Zodra marktdeelnemers invloed hebben op de marktprijs, doet strategisch gedrag zijn intrede en ontstaat
een spelsituatie. Relevant voor een
spelsituatie is dat de spelers elkaars
welvaart beïnvloeden. Irrelevant is
of deze welvaartsafhankelijkheid via
ESB 27-5-1992
de markt of buiten de markt om tot
stand komt. Veronderstel bij voorbeeld dat op de bananenmarkt sprake is van prijszetting door oligopolisten. Het feit dat oligopolistische
prijszetting via de markt werkt,
neemt niet weg dat het oligopolistische marktevenwicht suboptimaal is:
er worden te weinig bananen tegen
een te hoge prijs aangeboden.
In de EMU zal eveneens sprake zijn
van een spelsituatie. Er zijn grote landen die via hun budgettair beleid
EMU-rente en ecu-koers beïnvloeden. Gegeven deze externe effecten
kan niet worden aangenomen dat ongecoördineerd beleid doelmatig is.
Marktdiscipllnering
Bovendien, voor zover het bezorgdheid betreft over tekorten die tot
wanbetaling kunnen leiden, kan volgens Buiter worden vertrouwd op de
disciplinerende werking van financiele markten. Het enige wat daarvoor
nodig is, is een ‘no-bail-out’-clausule. Tegelijkertijd erkent Buiter dat de
naleving van deze clausule een politieke zaak is. Juist daarom getuigt
het typisch Angelsaksische vertrouwen in marktefficiëntie van lichtgelovigheid. In het verleden hebben de
lidstaten van de EG aan medelidstaten leningen verstrekt waarvan de
conditionaliteit uiteindelijk weinig
bleek voor te stellen. De vraag is of
de knieën minder zwak zullen zijn
als het op wanbetaling aankomt. Als
markten erop speculeren dat overheden toch voor elkaar op de bres zullen springen, kan niet worden vertrouwd op marktdisciplinering. Het
kan daarom geen kwaad om door
middel van een schuldcriterium te
voorkomen dat de hardheid van de
‘no-bail-out’-clausule al te snel
wordt getest.
Daarnaast kan de markt eenvoudigweg de kredietwaardigheid van debiteuren verkeerd beoordelen. De internationale schuldencrisis en de
financiële crisis van de stad New
York zijn voorbeelden van een verkeerd marktoordeel. De door Buiter
gepresenteerde, theoretisch correcte
maar praktisch weinig bruikbare formule voor de kredietwaardigheid
van overheden zal dergelijk marktfalen niet kunnen voorkomen.

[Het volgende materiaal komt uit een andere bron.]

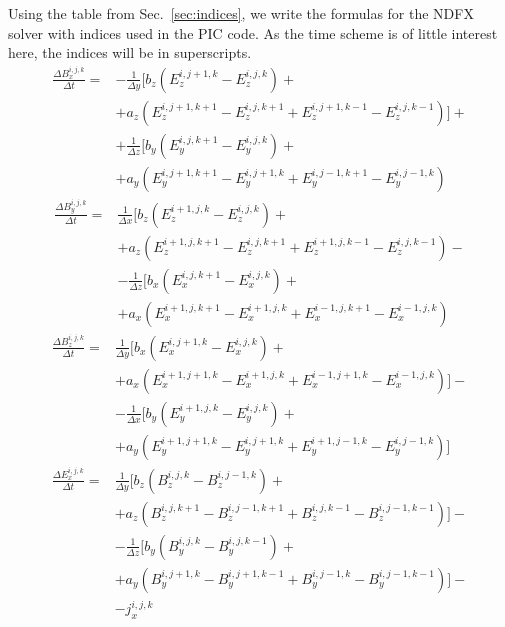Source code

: \documentclass[12pt,a4paper,DIV=calc]{scrartcl}
\begin{document}
Using the table from Sec.~\ref{sec:indices}, we write the formulas for the NDFX solver with indices used in the PIC code.
As the time scheme is of little interest here, the indices will be in superscripts. 
\begin{align}
    \frac{\Delta B_x^{i,j,k}}{\Delta t} = &-\frac{1}{\Delta y}\big[b_z \left(E_z^{i,j+1,k} - E_z^{i,j,k} \right) + \nonumber \\
    &+a_z \left(E_z^{i,j+1,k+1} - E_z^{i,j,k+1} + E_z^{i,j+1,k-1} - E_z^{i,j,k-1}\right)\big] + \nonumber \\
    &+\frac{1}{\Delta z} \big[b_y \left(E_y^{i,j,k+1} - E_y^{i,j,k}\right) + \nonumber \\
    &+a_y \left(E_y^{i,j+1,k+1}-E_y^{i,j+1,k} + E_y^{i,j-1,k+1} - E_y^{i,j-1,k}\right)
\end{align}
\begin{align}
    \frac{\Delta B_y^{i,j,k}}{\Delta t} = &\frac{1}{\Delta x}\big[b_z \left(E_z^{i+1,j,k} - E_z^{i,j,k} \right) + \nonumber \\
    &+a_z \left(E_z^{i+1,j,k+1} - E_z^{i,j,k+1} + E_z^{i+1,j,k-1} - E_z^{i,j,k-1}\right) - \nonumber \\
    &-\frac{1}{\Delta z} \big[ b_x \left(E_x^{i,j,k+1} - E_x^{i,j,k}\right) + \nonumber \\
    &+a_x \left(E_x^{i+1,j,k+1} - E_x^{i+1,j,k} + E_x^{i-1,j,k+1} - E_x^{i-1,j,k}\right)
\end{align}
\begin{align}
    \frac{\Delta B_z^{i,j,k}}{\Delta t} = &\frac{1}{\Delta y}\big[b_x\left(E_x^{i,j+1,k} - E_x^{i,j,k} \right) + \nonumber \\
    &+a_x \left(E_x^{i+1,j+1,k} - E_x^{i+1,j,k} + E_x^{i-1,j+1,k} - E_x^{i-1,j,k}\right) \big] - \nonumber \\
    &-\frac{1}{\Delta x} \big[ b_y \left(E_y^{i+1,j,k} - E_y^{i,j,k}\right) + \nonumber \\
    &+a_y \left(E_y^{i+1,j+1,k} - E_y^{i,j+1,k} + E_y^{i+1,j-1,k} - E_y^{i,j-1,k} \right) \big]
\end{align}
\begin{align}
    \frac{\Delta E_x^{i,j,k}}{\Delta t} = &\frac{1}{\Delta y}\big[b_z \left(B_z^{i,j,k} - B_z^{i,j-1,k} \right) + \nonumber\\
    &+ a_z \left(B_z^{i,j,k+1} - B_z^{i,j-1,k+1} + B_z^{i,j,k-1} - B_z^{i,j-1,k-1}\right) \big] - \nonumber\\
    &- \frac{1}{\Delta z}\big[ b_y \left(B_y^{i,j,k}-B_y^{i,j,k-1}\right) + \nonumber\\
    &+ a_y \left(B_y^{i,j+1,k} - B_y^{i,j+1,k-1} + B_y^{i,j-1,k} - B_y^{i,j-1,k-1}\right) \big] - \nonumber\\
    &- j_x^{i,j,k}
\end{align}
\end{document}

Ten slotte knoopt Buiters beroep op
marktdisciplinering uitsluitend aan
bij het vermijden van wanbetaling.
Een minstens zo relevant gevaar
voor de monetaire stabiliteit in de
EMUechter zijn tekorten die inflatoir
werken. Dergelijke tekorten kunnen
wellicht enige marktreactie in de
vorm van een hogere risicopremie
uitlokken, maar de disciplinerende
werking hiervan, zo leert de praktijk, schiet ruimschoots tekort.
Meerwaarde van criteria
Er is derhalve voldoende reden om
naast de disciplinerende werking
van de markt afspraken te maken
over het kader voor nationaal budgettair beleid. Zoals naar voren
kwam bij de bespreking van de ‘nobail-out’-clausule hebben hierbij
naast economische ook politieke
overwegingen een rol gespeeld. Wat
Sterks, De Haan en De Kam opmerken over het sneuvelen van goede
voornemens van regeringen, is ook
bij regeringen bekendl. Landen als
Duitsland en Nederland die al een
harde munt en een lage inflatie hebben, hebben daarom een minimum
aan waarborgen geëist o~dat de ecu
minstens zo hard zal zijn . Tegen
deze achtergrond moet worden bekeken of de begrotingscriteria doelmatig zijn.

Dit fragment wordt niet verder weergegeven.